TASK OBJECTIVE: Determine how many lines of the material hold the string "frontendmentor" and reply with only that number.

PROVIDED DATA:
* * *
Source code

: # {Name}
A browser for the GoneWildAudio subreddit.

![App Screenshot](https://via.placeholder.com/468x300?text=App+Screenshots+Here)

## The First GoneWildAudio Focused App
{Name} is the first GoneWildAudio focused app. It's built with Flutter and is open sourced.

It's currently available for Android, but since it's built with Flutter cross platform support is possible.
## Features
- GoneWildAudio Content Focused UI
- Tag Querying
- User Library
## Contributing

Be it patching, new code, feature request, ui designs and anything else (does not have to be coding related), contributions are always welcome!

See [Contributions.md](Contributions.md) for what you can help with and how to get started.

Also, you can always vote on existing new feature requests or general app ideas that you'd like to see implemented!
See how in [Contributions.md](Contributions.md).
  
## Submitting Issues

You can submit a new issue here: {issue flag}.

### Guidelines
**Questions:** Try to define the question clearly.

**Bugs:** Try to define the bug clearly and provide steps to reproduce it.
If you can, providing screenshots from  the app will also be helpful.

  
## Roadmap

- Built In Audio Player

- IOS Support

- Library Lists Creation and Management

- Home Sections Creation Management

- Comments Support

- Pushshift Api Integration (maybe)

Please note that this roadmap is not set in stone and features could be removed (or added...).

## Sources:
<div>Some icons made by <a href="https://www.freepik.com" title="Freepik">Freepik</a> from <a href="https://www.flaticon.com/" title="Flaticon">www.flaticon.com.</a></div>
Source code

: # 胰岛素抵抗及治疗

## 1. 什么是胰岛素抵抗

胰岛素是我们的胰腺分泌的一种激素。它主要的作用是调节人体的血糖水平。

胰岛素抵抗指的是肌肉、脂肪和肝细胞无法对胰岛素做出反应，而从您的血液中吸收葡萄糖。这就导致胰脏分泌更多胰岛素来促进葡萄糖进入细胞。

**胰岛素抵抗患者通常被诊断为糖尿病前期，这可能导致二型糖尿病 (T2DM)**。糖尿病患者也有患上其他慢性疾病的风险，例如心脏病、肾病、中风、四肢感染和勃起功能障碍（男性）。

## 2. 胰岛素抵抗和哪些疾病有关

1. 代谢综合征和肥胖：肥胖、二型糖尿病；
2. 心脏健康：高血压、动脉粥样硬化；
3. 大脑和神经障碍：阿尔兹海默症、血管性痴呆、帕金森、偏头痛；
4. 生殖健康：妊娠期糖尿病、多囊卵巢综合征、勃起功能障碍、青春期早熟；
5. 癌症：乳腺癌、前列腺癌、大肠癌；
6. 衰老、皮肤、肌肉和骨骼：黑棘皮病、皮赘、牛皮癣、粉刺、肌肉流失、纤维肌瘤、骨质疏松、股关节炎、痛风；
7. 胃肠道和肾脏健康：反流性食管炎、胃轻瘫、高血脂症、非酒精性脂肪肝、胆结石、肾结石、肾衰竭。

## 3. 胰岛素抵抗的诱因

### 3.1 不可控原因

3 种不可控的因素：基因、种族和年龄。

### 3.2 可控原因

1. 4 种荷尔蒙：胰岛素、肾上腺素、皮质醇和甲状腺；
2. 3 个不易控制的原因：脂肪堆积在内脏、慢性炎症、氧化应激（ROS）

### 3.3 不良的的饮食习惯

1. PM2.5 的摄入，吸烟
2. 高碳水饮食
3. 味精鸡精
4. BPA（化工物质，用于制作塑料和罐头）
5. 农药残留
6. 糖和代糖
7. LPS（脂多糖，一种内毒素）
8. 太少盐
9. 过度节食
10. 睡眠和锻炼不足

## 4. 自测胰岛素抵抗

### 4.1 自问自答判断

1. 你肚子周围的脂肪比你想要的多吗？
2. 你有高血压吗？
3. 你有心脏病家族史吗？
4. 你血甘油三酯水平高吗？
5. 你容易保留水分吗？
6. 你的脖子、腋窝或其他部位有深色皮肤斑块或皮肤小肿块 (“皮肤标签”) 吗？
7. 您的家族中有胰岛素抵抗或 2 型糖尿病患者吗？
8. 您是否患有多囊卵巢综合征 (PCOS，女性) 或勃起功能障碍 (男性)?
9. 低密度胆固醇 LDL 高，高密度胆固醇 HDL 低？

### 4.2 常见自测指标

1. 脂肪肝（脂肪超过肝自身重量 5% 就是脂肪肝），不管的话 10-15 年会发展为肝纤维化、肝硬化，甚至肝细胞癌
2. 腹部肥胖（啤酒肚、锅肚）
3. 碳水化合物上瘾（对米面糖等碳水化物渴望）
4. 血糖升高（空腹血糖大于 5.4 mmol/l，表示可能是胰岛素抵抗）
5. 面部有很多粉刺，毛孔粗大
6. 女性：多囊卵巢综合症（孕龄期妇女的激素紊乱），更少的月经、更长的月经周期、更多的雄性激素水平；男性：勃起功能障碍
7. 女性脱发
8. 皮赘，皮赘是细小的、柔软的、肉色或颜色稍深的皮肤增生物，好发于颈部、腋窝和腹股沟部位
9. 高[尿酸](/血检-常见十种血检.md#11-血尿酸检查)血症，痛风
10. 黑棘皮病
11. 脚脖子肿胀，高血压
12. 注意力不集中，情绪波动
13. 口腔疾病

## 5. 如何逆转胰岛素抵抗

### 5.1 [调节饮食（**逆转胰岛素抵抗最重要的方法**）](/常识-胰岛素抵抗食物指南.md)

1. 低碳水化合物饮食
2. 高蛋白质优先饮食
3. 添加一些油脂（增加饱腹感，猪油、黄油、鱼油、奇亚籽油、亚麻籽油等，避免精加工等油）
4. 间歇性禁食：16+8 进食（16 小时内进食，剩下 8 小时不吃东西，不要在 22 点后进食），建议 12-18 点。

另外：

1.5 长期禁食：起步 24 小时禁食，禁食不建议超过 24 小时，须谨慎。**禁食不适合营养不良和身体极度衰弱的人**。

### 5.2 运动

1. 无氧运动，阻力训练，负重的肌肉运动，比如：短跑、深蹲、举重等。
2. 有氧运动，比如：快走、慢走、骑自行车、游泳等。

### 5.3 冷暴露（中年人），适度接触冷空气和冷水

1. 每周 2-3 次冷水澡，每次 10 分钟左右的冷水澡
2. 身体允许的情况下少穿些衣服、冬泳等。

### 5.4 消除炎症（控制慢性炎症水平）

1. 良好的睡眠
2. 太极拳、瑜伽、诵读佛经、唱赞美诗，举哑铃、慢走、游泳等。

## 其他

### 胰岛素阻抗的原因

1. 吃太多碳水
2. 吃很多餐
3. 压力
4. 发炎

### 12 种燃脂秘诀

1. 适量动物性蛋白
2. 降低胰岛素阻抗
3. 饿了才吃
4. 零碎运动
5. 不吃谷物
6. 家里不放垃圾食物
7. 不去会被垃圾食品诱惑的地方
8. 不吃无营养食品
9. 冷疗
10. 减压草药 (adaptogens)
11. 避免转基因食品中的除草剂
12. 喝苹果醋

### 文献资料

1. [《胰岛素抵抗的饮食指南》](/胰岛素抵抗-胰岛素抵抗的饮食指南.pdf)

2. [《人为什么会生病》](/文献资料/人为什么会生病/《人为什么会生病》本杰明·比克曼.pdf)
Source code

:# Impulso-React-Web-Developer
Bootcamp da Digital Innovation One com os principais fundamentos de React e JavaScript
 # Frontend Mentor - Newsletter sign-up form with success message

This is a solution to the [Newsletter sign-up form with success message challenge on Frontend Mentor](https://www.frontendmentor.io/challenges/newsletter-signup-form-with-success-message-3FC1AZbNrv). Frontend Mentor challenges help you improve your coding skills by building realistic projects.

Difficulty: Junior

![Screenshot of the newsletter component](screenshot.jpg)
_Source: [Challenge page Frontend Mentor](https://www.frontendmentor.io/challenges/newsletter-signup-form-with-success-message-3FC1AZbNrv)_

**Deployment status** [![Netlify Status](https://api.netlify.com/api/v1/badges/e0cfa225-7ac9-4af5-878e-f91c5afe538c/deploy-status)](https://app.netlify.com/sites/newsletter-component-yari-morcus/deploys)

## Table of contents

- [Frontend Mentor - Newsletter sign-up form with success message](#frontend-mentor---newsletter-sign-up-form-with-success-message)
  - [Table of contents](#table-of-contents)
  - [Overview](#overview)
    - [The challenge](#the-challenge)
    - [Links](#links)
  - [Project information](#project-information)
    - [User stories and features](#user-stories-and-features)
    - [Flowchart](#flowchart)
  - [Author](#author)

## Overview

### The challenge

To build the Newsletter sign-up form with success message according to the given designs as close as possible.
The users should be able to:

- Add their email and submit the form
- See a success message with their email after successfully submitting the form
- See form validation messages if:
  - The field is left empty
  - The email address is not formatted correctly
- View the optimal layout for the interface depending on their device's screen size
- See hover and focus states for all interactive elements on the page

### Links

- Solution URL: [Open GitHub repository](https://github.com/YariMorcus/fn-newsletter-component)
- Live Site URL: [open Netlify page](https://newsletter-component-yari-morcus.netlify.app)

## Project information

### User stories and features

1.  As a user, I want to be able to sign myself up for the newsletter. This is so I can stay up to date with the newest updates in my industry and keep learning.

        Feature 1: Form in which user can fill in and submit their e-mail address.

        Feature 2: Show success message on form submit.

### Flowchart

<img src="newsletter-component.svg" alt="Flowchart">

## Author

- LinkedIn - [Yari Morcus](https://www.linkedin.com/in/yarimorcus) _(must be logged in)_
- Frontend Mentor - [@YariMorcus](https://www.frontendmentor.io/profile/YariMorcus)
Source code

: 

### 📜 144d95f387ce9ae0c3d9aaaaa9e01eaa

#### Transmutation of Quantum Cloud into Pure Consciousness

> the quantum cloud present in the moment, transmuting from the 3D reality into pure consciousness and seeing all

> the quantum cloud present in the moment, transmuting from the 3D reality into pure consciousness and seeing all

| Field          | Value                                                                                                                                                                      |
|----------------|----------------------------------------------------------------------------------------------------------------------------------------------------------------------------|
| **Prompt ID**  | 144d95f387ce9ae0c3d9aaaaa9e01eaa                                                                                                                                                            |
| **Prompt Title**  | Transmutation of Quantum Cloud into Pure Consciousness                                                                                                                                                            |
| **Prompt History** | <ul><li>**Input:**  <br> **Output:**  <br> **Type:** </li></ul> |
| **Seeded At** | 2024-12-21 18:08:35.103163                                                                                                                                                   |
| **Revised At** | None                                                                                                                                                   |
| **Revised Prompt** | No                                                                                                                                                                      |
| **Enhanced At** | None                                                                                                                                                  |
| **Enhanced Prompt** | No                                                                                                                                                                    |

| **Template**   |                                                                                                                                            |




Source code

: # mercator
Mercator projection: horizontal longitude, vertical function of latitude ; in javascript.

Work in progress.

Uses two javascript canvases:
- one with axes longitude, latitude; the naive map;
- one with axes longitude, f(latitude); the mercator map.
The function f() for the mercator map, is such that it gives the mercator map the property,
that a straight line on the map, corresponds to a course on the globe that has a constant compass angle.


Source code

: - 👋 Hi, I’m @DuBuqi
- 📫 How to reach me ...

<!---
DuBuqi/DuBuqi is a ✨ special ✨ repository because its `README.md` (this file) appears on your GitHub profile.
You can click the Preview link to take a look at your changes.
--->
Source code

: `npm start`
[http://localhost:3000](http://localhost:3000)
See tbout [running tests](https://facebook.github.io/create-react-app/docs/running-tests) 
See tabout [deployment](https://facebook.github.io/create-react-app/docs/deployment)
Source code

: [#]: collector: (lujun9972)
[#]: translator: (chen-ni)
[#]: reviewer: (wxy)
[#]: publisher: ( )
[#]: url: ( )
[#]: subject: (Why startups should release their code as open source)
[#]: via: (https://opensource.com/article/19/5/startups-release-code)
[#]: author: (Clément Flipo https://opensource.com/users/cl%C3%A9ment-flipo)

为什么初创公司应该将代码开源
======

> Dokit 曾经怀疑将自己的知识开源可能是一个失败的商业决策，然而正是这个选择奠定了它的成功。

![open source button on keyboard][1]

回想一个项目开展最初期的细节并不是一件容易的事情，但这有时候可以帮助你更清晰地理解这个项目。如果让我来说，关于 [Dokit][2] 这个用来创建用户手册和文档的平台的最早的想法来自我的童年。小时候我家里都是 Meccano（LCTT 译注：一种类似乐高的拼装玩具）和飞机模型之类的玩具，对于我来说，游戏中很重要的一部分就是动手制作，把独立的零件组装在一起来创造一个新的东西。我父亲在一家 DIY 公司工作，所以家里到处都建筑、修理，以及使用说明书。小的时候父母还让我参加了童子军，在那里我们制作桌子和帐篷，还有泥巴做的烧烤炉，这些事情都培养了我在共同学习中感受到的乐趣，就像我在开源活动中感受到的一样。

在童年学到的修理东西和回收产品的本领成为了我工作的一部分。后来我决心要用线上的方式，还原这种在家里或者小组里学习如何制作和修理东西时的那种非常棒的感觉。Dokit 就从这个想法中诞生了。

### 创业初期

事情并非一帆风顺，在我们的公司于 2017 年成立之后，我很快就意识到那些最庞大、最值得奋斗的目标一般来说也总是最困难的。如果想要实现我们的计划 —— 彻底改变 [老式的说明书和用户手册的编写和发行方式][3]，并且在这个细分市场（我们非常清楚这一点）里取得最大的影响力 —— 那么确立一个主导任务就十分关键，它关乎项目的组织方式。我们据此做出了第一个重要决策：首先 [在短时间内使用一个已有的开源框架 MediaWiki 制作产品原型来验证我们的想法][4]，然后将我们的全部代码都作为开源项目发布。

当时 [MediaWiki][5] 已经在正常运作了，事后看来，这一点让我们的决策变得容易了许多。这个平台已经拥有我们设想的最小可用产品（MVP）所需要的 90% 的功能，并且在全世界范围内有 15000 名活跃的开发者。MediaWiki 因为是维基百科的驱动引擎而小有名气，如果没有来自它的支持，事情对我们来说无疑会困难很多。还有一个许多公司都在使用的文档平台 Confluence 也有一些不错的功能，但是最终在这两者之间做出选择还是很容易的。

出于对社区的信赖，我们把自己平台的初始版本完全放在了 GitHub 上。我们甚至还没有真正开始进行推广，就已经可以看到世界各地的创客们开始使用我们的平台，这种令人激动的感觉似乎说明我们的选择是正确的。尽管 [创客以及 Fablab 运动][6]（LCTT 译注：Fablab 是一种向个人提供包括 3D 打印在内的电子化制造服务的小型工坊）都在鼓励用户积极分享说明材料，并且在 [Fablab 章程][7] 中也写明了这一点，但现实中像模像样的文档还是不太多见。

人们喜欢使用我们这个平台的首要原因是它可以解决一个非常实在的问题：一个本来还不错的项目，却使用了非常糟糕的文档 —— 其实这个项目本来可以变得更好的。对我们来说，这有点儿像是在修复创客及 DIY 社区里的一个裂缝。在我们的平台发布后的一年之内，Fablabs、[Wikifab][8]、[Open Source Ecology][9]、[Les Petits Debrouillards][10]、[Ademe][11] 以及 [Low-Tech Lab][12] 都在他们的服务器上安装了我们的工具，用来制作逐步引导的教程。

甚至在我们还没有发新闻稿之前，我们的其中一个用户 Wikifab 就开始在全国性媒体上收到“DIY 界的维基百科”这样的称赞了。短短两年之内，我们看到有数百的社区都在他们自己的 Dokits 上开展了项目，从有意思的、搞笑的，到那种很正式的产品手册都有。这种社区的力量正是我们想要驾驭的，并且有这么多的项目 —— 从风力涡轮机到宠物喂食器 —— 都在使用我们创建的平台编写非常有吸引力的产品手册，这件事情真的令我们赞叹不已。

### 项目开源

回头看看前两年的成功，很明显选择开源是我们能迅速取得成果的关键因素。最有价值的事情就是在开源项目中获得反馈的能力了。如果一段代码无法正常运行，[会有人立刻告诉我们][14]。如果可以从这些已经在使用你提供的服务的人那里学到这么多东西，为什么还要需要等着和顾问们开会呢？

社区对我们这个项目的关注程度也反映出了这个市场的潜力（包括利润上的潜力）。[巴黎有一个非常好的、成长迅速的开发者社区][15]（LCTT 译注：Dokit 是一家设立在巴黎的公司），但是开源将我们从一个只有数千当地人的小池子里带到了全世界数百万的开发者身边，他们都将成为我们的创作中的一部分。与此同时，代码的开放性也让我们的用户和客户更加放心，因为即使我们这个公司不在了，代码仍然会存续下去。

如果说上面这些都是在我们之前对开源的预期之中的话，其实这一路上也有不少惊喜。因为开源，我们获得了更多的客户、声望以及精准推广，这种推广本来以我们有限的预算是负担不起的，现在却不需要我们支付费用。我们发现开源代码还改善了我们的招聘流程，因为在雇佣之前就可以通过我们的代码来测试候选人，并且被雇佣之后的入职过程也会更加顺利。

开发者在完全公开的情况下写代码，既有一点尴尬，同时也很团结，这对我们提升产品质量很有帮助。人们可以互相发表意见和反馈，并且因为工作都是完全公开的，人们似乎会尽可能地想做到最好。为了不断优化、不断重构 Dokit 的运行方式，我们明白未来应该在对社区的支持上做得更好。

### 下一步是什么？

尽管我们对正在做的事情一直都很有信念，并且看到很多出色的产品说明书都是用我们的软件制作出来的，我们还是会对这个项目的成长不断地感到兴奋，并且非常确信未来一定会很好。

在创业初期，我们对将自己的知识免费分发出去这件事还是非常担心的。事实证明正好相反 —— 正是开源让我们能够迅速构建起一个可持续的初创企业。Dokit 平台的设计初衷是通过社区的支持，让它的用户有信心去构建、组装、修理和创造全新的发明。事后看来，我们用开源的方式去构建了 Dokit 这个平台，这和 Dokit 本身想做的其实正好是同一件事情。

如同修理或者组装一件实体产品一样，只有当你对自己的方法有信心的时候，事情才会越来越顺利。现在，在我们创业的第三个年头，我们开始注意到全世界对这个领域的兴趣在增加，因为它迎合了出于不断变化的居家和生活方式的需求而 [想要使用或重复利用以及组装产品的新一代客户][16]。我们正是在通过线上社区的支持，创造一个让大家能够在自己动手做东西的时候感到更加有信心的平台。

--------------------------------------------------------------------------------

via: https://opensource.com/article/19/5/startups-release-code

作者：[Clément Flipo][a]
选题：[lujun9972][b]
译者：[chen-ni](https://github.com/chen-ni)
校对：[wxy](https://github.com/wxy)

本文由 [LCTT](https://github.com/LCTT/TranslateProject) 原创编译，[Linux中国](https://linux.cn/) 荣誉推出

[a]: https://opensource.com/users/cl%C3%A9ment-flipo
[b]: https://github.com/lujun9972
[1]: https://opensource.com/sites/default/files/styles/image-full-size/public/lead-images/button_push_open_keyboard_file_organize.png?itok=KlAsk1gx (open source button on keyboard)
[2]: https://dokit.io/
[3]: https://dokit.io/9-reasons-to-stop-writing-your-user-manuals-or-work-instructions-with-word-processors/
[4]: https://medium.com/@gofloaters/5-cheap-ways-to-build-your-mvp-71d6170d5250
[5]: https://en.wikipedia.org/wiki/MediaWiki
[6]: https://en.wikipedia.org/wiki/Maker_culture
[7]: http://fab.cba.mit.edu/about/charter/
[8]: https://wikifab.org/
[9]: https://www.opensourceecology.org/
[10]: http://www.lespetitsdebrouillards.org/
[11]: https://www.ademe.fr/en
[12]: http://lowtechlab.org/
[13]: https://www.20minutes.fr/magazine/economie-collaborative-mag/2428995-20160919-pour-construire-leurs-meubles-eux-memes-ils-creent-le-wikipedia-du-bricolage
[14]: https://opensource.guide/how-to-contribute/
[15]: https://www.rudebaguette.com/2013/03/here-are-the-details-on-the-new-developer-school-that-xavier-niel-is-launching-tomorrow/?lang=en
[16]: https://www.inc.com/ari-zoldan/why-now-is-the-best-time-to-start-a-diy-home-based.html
* * *
ANSWER SECTION: 3